Size is the best available proxy to take into account the resource restrictions
available to small business in managing unfair dismissal claims. As noted
earlier, size is specifically contemplated by the ILO Convention 158 as a basis
for exclusion from this jurisdiction as enacted by the previous Government in
its 1993 Act. Size is also a criteria adopted by industrial tribunals when
exempting small business from certain termination of employment provisions in
awards.
Finding the right employees
1.61
A consistent theme in the evidence presented to
the Committee is the number of surveys and small business employers who rely on
‘word of mouth’ with respect to concerns about the impact of the unfair
dismissal laws. As a result, regardless of whether a small business operator
has experienced an unfair dismissal claim, strong perceptions are built up in
the minds of the small business employers that they may suffer the same fate.
It is important that accurate information and guidance on employment
regulations is provided to small businesses, and that best practice, as in
other sectors of the economy, is promoted. Despite a wide range of industry
based information and training initiatives over the years on unfair dismissal
laws, the concerns of small business remains. The Committee believes that this
is partly attributable to the fact that even where best practice human
resources are used at the workplace, a claim can still be made and the
consequent cost to small business and the vagaries of litigation arise.
1.62
The conciliation process can be used by the
Commission to ‘weed’ out those claims that lack substance. However even in that
process small business incurs cost.
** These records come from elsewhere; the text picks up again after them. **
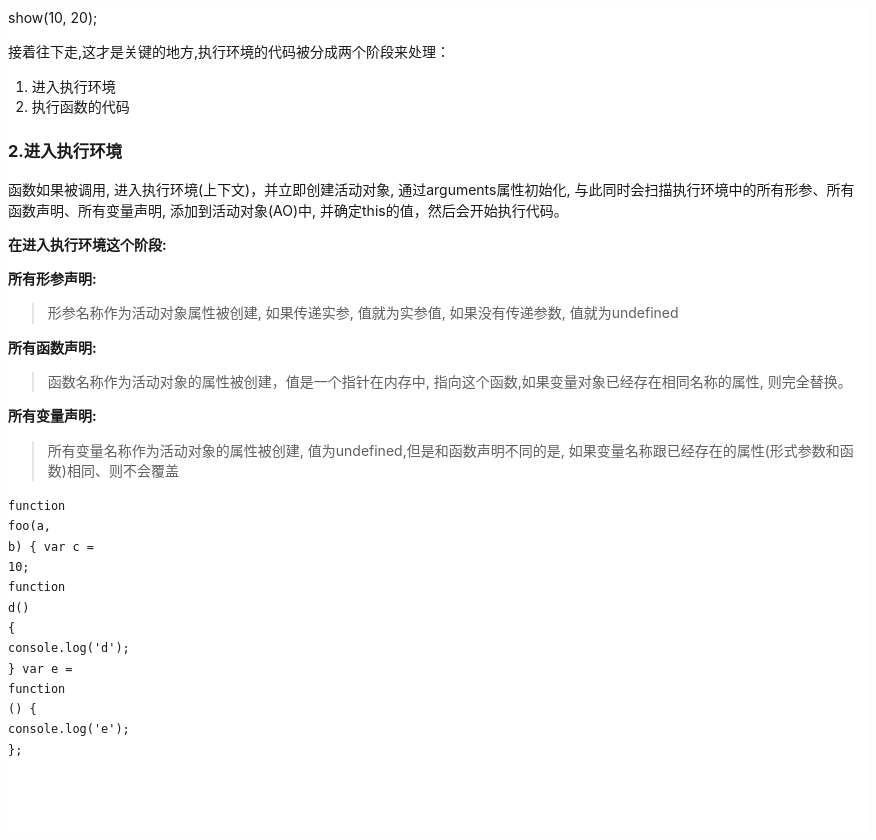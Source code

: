 show(<span class="hljs-number">10</span>, <span class="hljs-number">20</span>);</code></pre><p>&#x63A5;&#x7740;&#x5F80;&#x4E0B;&#x8D70;,&#x8FD9;&#x624D;&#x662F;&#x5173;&#x952E;&#x7684;&#x5730;&#x65B9;,&#x6267;&#x884C;&#x73AF;&#x5883;&#x7684;&#x4EE3;&#x7801;&#x88AB;&#x5206;&#x6210;&#x4E24;&#x4E2A;&#x9636;&#x6BB5;&#x6765;&#x5904;&#x7406;&#xFF1A;</p><ol><li>&#x8FDB;&#x5165;&#x6267;&#x884C;&#x73AF;&#x5883;</li><li>&#x6267;&#x884C;&#x51FD;&#x6570;&#x7684;&#x4EE3;&#x7801;</li></ol><h3 id="articleHeader4">2.&#x8FDB;&#x5165;&#x6267;&#x884C;&#x73AF;&#x5883;</h3><p>&#x51FD;&#x6570;&#x5982;&#x679C;&#x88AB;&#x8C03;&#x7528;, &#x8FDB;&#x5165;&#x6267;&#x884C;&#x73AF;&#x5883;(&#x4E0A;&#x4E0B;&#x6587;)&#xFF0C;&#x5E76;&#x7ACB;&#x5373;&#x521B;&#x5EFA;&#x6D3B;&#x52A8;&#x5BF9;&#x8C61;, &#x901A;&#x8FC7;arguments&#x5C5E;&#x6027;&#x521D;&#x59CB;&#x5316;, &#x4E0E;&#x6B64;&#x540C;&#x65F6;&#x4F1A;&#x626B;&#x63CF;&#x6267;&#x884C;&#x73AF;&#x5883;&#x4E2D;&#x7684;&#x6240;&#x6709;&#x5F62;&#x53C2;&#x3001;&#x6240;&#x6709;&#x51FD;&#x6570;&#x58F0;&#x660E;&#x3001;&#x6240;&#x6709;&#x53D8;&#x91CF;&#x58F0;&#x660E;, &#x6DFB;&#x52A0;&#x5230;&#x6D3B;&#x52A8;&#x5BF9;&#x8C61;(AO)&#x4E2D;, &#x5E76;&#x786E;&#x5B9A;this&#x7684;&#x503C;&#xFF0C;&#x7136;&#x540E;&#x4F1A;&#x5F00;&#x59CB;&#x6267;&#x884C;&#x4EE3;&#x7801;&#x3002;</p><p><strong>&#x5728;&#x8FDB;&#x5165;&#x6267;&#x884C;&#x73AF;&#x5883;&#x8FD9;&#x4E2A;&#x9636;&#x6BB5;:</strong></p><p><strong>&#x6240;&#x6709;&#x5F62;&#x53C2;&#x58F0;&#x660E;:</strong></p><blockquote>&#x5F62;&#x53C2;&#x540D;&#x79F0;&#x4F5C;&#x4E3A;&#x6D3B;&#x52A8;&#x5BF9;&#x8C61;&#x5C5E;&#x6027;&#x88AB;&#x521B;&#x5EFA;, &#x5982;&#x679C;&#x4F20;&#x9012;&#x5B9E;&#x53C2;, &#x503C;&#x5C31;&#x4E3A;&#x5B9E;&#x53C2;&#x503C;, &#x5982;&#x679C;&#x6CA1;&#x6709;&#x4F20;&#x9012;&#x53C2;&#x6570;, &#x503C;&#x5C31;&#x4E3A;undefined</blockquote><p><strong>&#x6240;&#x6709;&#x51FD;&#x6570;&#x58F0;&#x660E;:</strong></p><blockquote>&#x51FD;&#x6570;&#x540D;&#x79F0;&#x4F5C;&#x4E3A;&#x6D3B;&#x52A8;&#x5BF9;&#x8C61;&#x7684;&#x5C5E;&#x6027;&#x88AB;&#x521B;&#x5EFA;&#xFF0C;&#x503C;&#x662F;&#x4E00;&#x4E2A;&#x6307;&#x9488;&#x5728;&#x5185;&#x5B58;&#x4E2D;, &#x6307;&#x5411;&#x8FD9;&#x4E2A;&#x51FD;&#x6570;,&#x5982;&#x679C;&#x53D8;&#x91CF;&#x5BF9;&#x8C61;&#x5DF2;&#x7ECF;&#x5B58;&#x5728;&#x76F8;&#x540C;&#x540D;&#x79F0;&#x7684;&#x5C5E;&#x6027;, &#x5219;&#x5B8C;&#x5168;&#x66FF;&#x6362;&#x3002;</blockquote><p><strong>&#x6240;&#x6709;&#x53D8;&#x91CF;&#x58F0;&#x660E;:</strong></p><blockquote>&#x6240;&#x6709;&#x53D8;&#x91CF;&#x540D;&#x79F0;&#x4F5C;&#x4E3A;&#x6D3B;&#x52A8;&#x5BF9;&#x8C61;&#x7684;&#x5C5E;&#x6027;&#x88AB;&#x521B;&#x5EFA;, &#x503C;&#x4E3A;undefined,&#x4F46;&#x662F;&#x548C;&#x51FD;&#x6570;&#x58F0;&#x660E;&#x4E0D;&#x540C;&#x7684;&#x662F;, &#x5982;&#x679C;&#x53D8;&#x91CF;&#x540D;&#x79F0;&#x8DDF;&#x5DF2;&#x7ECF;&#x5B58;&#x5728;&#x7684;&#x5C5E;&#x6027;(&#x5F62;&#x5F0F;&#x53C2;&#x6570;&#x548C;&#x51FD;&#x6570;)&#x76F8;&#x540C;&#x3001;&#x5219;&#x4E0D;&#x4F1A;&#x8986;&#x76D6;</blockquote><div class="widget-codetool" style="display:none"><div class="widget-codetool--inner"><span class="selectCode code-tool" data-toggle="tooltip" data-placement="top" title="" data-original-title="&#x5168;&#x9009;"></span> <span type="button" class="copyCode code-tool" data-toggle="tooltip" data-placement="top" data-clipboard-text="function foo(a, b) {
    var c = 10;
    function d() {
        console.log(&apos;d&apos;);
    }
    var e = function () {
        console.log(&apos;e&apos;);
    };
    (function f() {})
    if (true) {
        var g = 20;
    } else {
        var h = 30;
    }
}

foo(10);" title="" data-original-title="&#x590D;&#x5236;"></span> <span type="button" class="saveToNote code-tool" data-toggle="tooltip" data-placement="top" title="" data-original-title="&#x653E;&#x8FDB;&#x7B14;&#x8BB0;"></span></div></div><pre class="hljs javascript"><code><span class="hljs-function"><span class="hljs-keyword">function</span> <span class="hljs-title">foo</span>(<span class="hljs-params">a, b</span>) </span>{
    <span class="hljs-keyword">var</span> c = <span class="hljs-number">10</span>;
    <span class="hljs-function"><span class="hljs-keyword">function</span> <span class="hljs-title">d</span>(<span class="hljs-params"></span>) </span>{
        <span class="hljs-built_in">console</span>.log(<span class="hljs-string">&apos;d&apos;</span>);
    }
    <span class="hljs-keyword">var</span> e = <span class="hljs-function"><span class="hljs-keyword">function</span> (<span class="hljs-params"></span>) </span>{
        <span class="hljs-built_in">console</span>.log(<span class="hljs-string">&apos;e&apos;</span>);
    };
Where the Commission determines that the
claim has some validity it is then up to the employer to decide whether to
settle prior to arbitration or to pursue the defence of the claim through
arbitration. The cost of continuing with such an action is a necessary cost to
ensure that appropriate redress is available to injured parties. Rather than
denying individuals the right to pursue an action based on cost, means should
be provided to ensure that all parties, both employers and employees, where
need can be established, have access to financial assistance to pursue their
claims. Evidence presented by Messrs Clive and Bryce Tonkin to the Committee
suggests that conciliation may not be achieving its aim and ‘weeding out’
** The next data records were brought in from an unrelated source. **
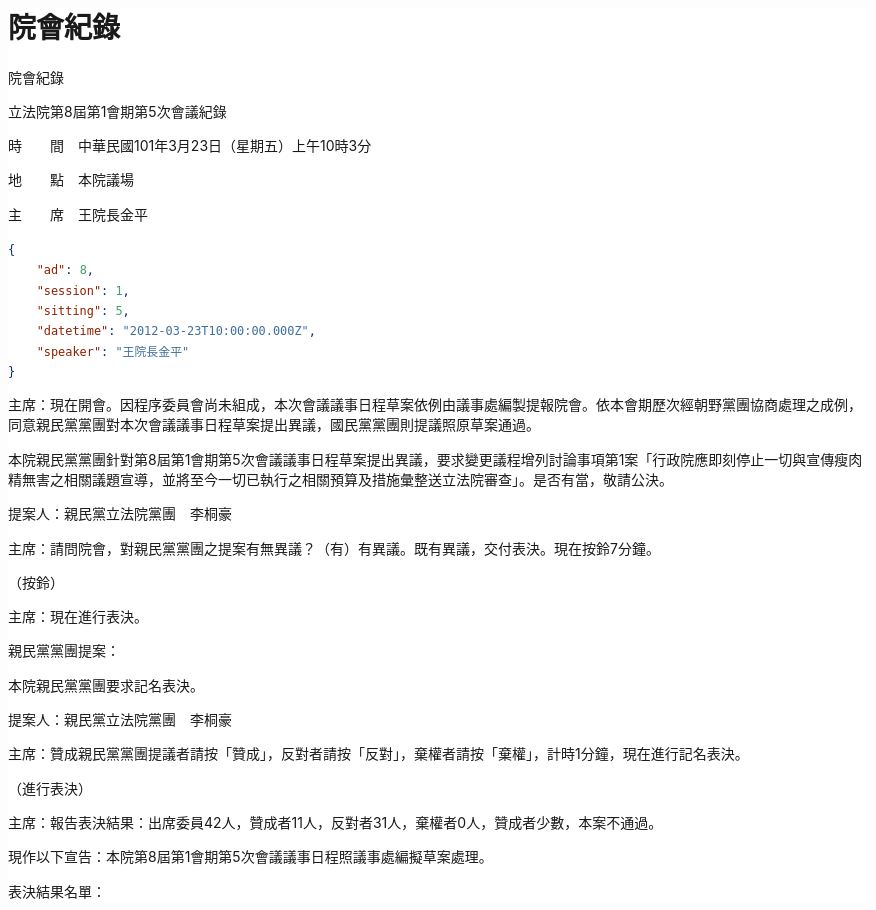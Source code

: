 # 院會紀錄


院會紀錄

立法院第8屆第1會期第5次會議紀錄

時　　間　中華民國101年3月23日（星期五）上午10時3分

地　　點　本院議場

主　　席　王院長金平

```json
{
    "ad": 8,
    "session": 1,
    "sitting": 5,
    "datetime": "2012-03-23T10:00:00.000Z",
    "speaker": "王院長金平"
}

```


主席：現在開會。因程序委員會尚未組成，本次會議議事日程草案依例由議事處編製提報院會。依本會期歷次經朝野黨團協商處理之成例，同意親民黨黨團對本次會議議事日程草案提出異議，國民黨黨團則提議照原草案通過。


本院親民黨黨團針對第8屆第1會期第5次會議議事日程草案提出異議，要求變更議程增列討論事項第1案「行政院應即刻停止一切與宣傳瘦肉精無害之相關議題宣導，並將至今一切已執行之相關預算及措施彙整送立法院審查」。是否有當，敬請公決。


提案人：親民黨立法院黨團　李桐豪


主席：請問院會，對親民黨黨團之提案有無異議？（有）有異議。既有異議，交付表決。現在按鈴7分鐘。


（按鈴）


主席：現在進行表決。


親民黨黨團提案：


本院親民黨黨團要求記名表決。


提案人：親民黨立法院黨團　李桐豪


主席：贊成親民黨黨團提議者請按「贊成」，反對者請按「反對」，棄權者請按「棄權」，計時1分鐘，現在進行記名表決。


（進行表決）


主席：報告表決結果：出席委員42人，贊成者11人，反對者31人，棄權者0人，贊成者少數，本案不通過。


現作以下宣告：本院第8屆第1會期第5次會議議事日程照議事處編擬草案處理。


表決結果名單：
insubstantial claims by dismissed employees, and this failure results in the
awarding of unrealistic costs. Mr Clive Tonkin stated:
...At one stage, the other parties had to leave the room to
determine what claim they wished to put upon the company. Later, the
commissioner went in to see them and he came back and said, `They're claiming
six months pay or $30,000, whichever is the lesser.' My son just said, `But, Mr
Commissioner, we have done nothing wrong.' And he said, `Mr Tonkin, I know that
and you know that. But this man, the claimant, has been able to bring you to
this conference,at that
stage it was before the last changes,and
he can take you right up to trial at no cost to himself. Mr Tonkin, it is now
time for you to make a commercial decision.' And that is the truth of the
matter.
My son said, `But, sir, I have never been in this
position before. What do I do? Would a further two weeks pay satisfy?' The
commissioner turned to a representative that we had with us,not a legal man, just a chamber
man,and said, `I have never
heard of an ambit claim of six months coming back to two weeks.' He said, `No,
neither have I.' He said to Bryce, `Can you give me some more? This is plea bargaining.'
So Bryce said, `Sir, I have never been here before. You tell me.' The
commissioner said, `Would you give me four weeks? Can I go in there and bargain
for four weeks?' Bryce said, `Whatever it takes. Four weeks,I'm happy.'[44]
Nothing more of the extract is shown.